Internal Memory-Mapped Registers as Local RAM?

ChrisNielsen · ‎02-11-2014

I'm doing detailed pipeline analysis for a critical section of high-speed DSP code. I'm considering using a trick to speed up the code -- place a heavily used (but small) data item in on-board RAM (IMMR) instead of pulling the data from cache/DDR. I have other larger data items that have no chance of fitting on-board so the data cache will already be challenged presenting the large data. I'm just trying to get a single 16 word data element on-board with guaranteed single cycle access to minimize cache data traffic.

Question: Are any wait states imposed on IMMR reads or writes or should they execute as fast as any data in cache?

Question: Ref Manual section 3.2 says:

To guarantee that the results of any sequence of writes to configuration registers are in effect, the final configuration register write should be followed immediately by a read of the same register, and that should be followed by a sync instruction. Then accesses can safely be made to memory regions affected by the configuration register write.

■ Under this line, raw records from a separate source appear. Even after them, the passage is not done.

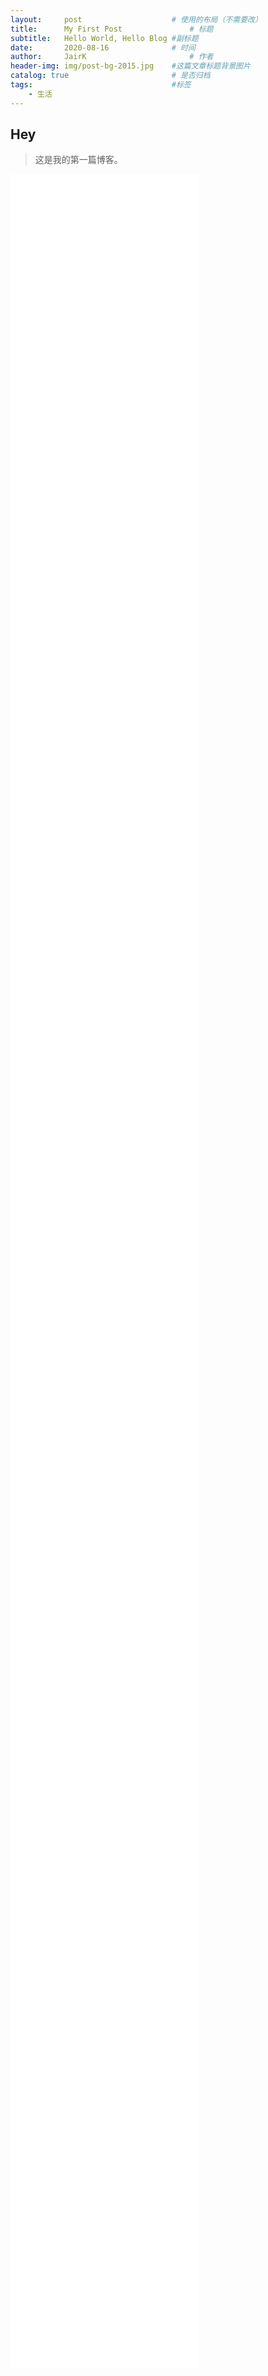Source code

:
 ```yaml
---
layout:     post   				    # 使用的布局（不需要改）
title:      My First Post 				# 标题 
subtitle:   Hello World, Hello Blog #副标题
date:       2020-08-16 				# 时间
author:     JairK 						# 作者
header-img: img/post-bg-2015.jpg 	#这篇文章标题背景图片
catalog: true 						# 是否归档
tags:								#标签
    - 生活
---
```


## Hey

>这是我的第一篇博客。

<iframe src="//player.bilibili.com/player.html?aid=883362563&bvid=BV1fK4y1t7hj&cid=196018899&page=1" width="60%" height= "90%" scrolling="no" border="0" frameborder="no" framespacing="0" allowfullscreen="true"> </iframe>


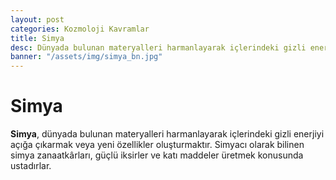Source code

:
 ```yaml
---
layout: post
categories: Kozmoloji Kavramlar
title: Simya
desc: Dünyada bulunan materyalleri harmanlayarak içlerindeki gizli enerjiyi açığa çıkarmak veya yeni özellikler oluşturmaktır.
banner: "/assets/img/simya_bn.jpg"
---
```


# Simya
**Simya**, dünyada bulunan materyalleri harmanlayarak içlerindeki gizli enerjiyi açığa çıkarmak veya yeni özellikler oluşturmaktır. Simyacı olarak bilinen simya zanaatkârları, güçlü iksirler ve katı maddeler üretmek konusunda ustadırlar.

If I have to execute W/R/Sync for every IMMR access then it will be too slow and I will pursue another path. The W/R/Sync seems quite unusual; I've never seen this requirement before for on-chip peripheral registers in any other CPU. Or, am I misinterpreting the language and it ONLY applies to setting up IMMBAR? If the triple-access is indeed the case, can you share another solution to achieve my goal?

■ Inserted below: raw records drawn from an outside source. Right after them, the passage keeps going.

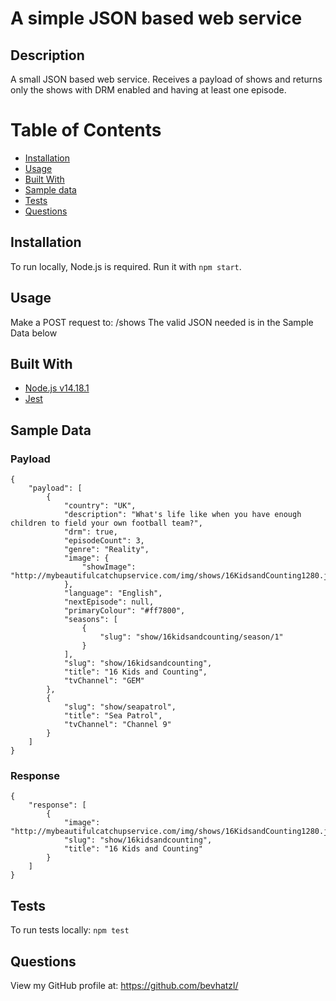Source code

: # A simple JSON based web service

## Description

A small JSON based web service.
Receives a payload of shows and returns only the shows with DRM enabled and having at least one episode.

# Table of Contents

- [Installation](#installation)
- [Usage](#usage)
- [Built With](#built-with)
- [Sample data](#sample-data)
- [Tests](#tests)
- [Questions](#questions)

## Installation

To run locally, Node.js is required. Run it with `npm start`.

## Usage

Make a POST request to: /shows
The valid JSON needed is in the Sample Data below

## Built With

- [Node.js v14.18.1](https://nodejs.org)
- [Jest](https://jestjs.io)

## Sample Data

### Payload

```
{
    "payload": [
        {
            "country": "UK",
            "description": "What's life like when you have enough children to field your own football team?",
            "drm": true,
            "episodeCount": 3,
            "genre": "Reality",
            "image": {
                "showImage": "http://mybeautifulcatchupservice.com/img/shows/16KidsandCounting1280.jpg"
            },
            "language": "English",
            "nextEpisode": null,
            "primaryColour": "#ff7800",
            "seasons": [
                {
                    "slug": "show/16kidsandcounting/season/1"
                }
            ],
            "slug": "show/16kidsandcounting",
            "title": "16 Kids and Counting",
            "tvChannel": "GEM"
        },
        {
            "slug": "show/seapatrol",
            "title": "Sea Patrol",
            "tvChannel": "Channel 9"
        }
    ]
}
```

### Response

```
{
    "response": [
        {
            "image": "http://mybeautifulcatchupservice.com/img/shows/16KidsandCounting1280.jpg",
            "slug": "show/16kidsandcounting",
            "title": "16 Kids and Counting"
        }
    ]
}
```

## Tests

To run tests locally: `npm test`

## Questions

View my GitHub profile at: <a href="https://github.com/bevhatzl">https://github.com/bevhatzl/</a>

Question: I need 16 32-bit RAM locations (treat some IMMR regs as RAM==trick). My candidates are:

- PCI Mailbox Registers (128 words)

- Ethernet (eTSEC) MACXXADDRY Registers (32 words)

Do you see any issues (side effects) from using these registers as RAM or should they function just fine?

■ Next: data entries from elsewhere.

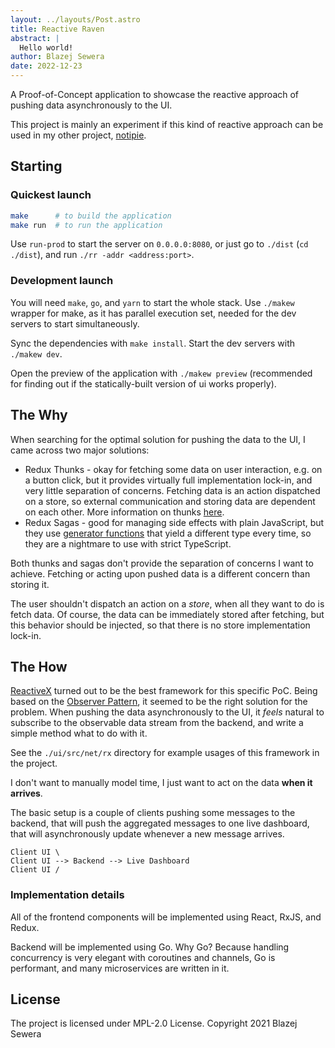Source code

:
 ```yaml
---
layout: ../layouts/Post.astro
title: Reactive Raven
abstract: |
  Hello world!
author: Blazej Sewera
date: 2022-12-23
---
```


A Proof-of-Concept application to showcase the reactive approach of pushing
data asynchronously to the UI.

This project is mainly an experiment if this kind of reactive approach can be
used in my other project, [notipie](https://github.com/blazejsewera/notipie).


## Starting

### Quickest launch

```bash
make      # to build the application
make run  # to run the application
```

Use `run-prod` to start the server on `0.0.0.0:8080`, or just go to `./dist`
(`cd ./dist`), and run `./rr -addr <address:port>`.

### Development launch

You will need `make`, `go`, and `yarn` to start the whole stack. Use `./makew`
wrapper for make, as it has parallel execution set, needed for the dev servers
to start simultaneously.

Sync the dependencies with `make install`. Start the dev servers with
`./makew dev`.

Open the preview of the application with `./makew preview` (recommended for
finding out if the statically-built version of ui works properly).


## The Why

When searching for the optimal solution for pushing the data to the UI, I came
across two major solutions:
- Redux Thunks - okay for fetching some data on user interaction, e.g. on a
  button click, but it provides virtually full implementation lock-in, and
  very little separation of concerns. Fetching data is an action dispatched on
  a store, so external communication and storing data are dependent on each
  other. More information on thunks
  [here](https://redux.js.org/usage/writing-logic-thunks).
- Redux Sagas - good for managing side effects with plain JavaScript, but they
  use [generator functions](https://developer.mozilla.org/en-US/docs/Web/JavaScript/Reference/Statements/function*)
  that yield a different type every time, so they are a nightmare to use with
  strict TypeScript.

Both thunks and sagas don't provide the separation of concerns I want to
achieve. Fetching or acting upon pushed data is a different concern than
storing it.

The user shouldn't dispatch an action on a _store_, when all they want to do
is fetch data. Of course, the data can be immediately stored after fetching,
but this behavior should be injected, so that there is no store implementation
lock-in.


## The How

[ReactiveX](http://reactivex.io/) turned out to be the best framework for this
specific PoC. Being based on the [Observer Pattern](https://en.wikipedia.org/wiki/Observer_pattern),
it seemed to be the right solution for the problem. When pushing the data
asynchronously to the UI, it _feels_ natural to subscribe to the observable data
stream from the backend, and write a simple method what to do with it.

See the `./ui/src/net/rx` directory for example usages of this framework in
the project.

I don't want to manually model time, I just want to act on the data **when it arrives**.

The basic setup is a couple of clients pushing some messages to the backend,
that will push the aggregated messages to one live dashboard, that will
asynchronously update whenever a new message arrives.

```
Client UI \
Client UI --> Backend --> Live Dashboard
Client UI /
```


### Implementation details

All of the frontend components will be implemented using React, RxJS, and Redux.

Backend will be implemented using Go. Why Go? Because handling concurrency is
very elegant with coroutines and channels, Go is performant, and many
microservices are written in it.


## License

The project is licensed under MPL-2.0 License. Copyright 2021 Blazej Sewera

I'm open to any solution. Is there a better way? The above are just a few examples of what I discovered quickly. The basic trick is to repurpose unused peripheral regs as local RAM.

Have others used this trick before? Success?

Thanks, Chris

scottwood · ‎02-11-2014

I think locking two cache lines is a better solution.

Nothing you can do will get you "guaranteed single cycle access" -- the best you can do is locking in the L1 cache, which should guarantee an access latency of two or three cycles, depending on which chip you're using (you should always specify such details...). Accessing IMMR should be slower than that since it has to leave the core -- you'd have to benchmark it to see how much slower.

It is not necessary to do a "write, read, sync" sequence for every IMMR write (I can't look up section 3.2 of the refman because I don't know what chip this is, much less the revision of the manual). Normally you need to do appropriate synchronization (could be sync or eieio depending on circumstances) to ensure that any ordering you care about is preserved from the device's point of view, and a readback is required to ensure that the write has completed before you take some other action that depends on it that can't be synchronized using sync/eieio (e.g. making sure the interrupt controller sees that an interrupt is masked before you enable MSR[EE]). For IMMR registers that you're just using as storage, you don't care how the device views the ordering and thus none of this matters.

ChrisNielsen · ‎02-11-2014

Good answers. Sorry on the processor detail, MPC8308. Can you share the access latency for this chip from L1? thanks

scottwood · ‎02-11-2014

The load latency is two cycles, as noted in the "Instruction Timing" section of the e300 core reference manual.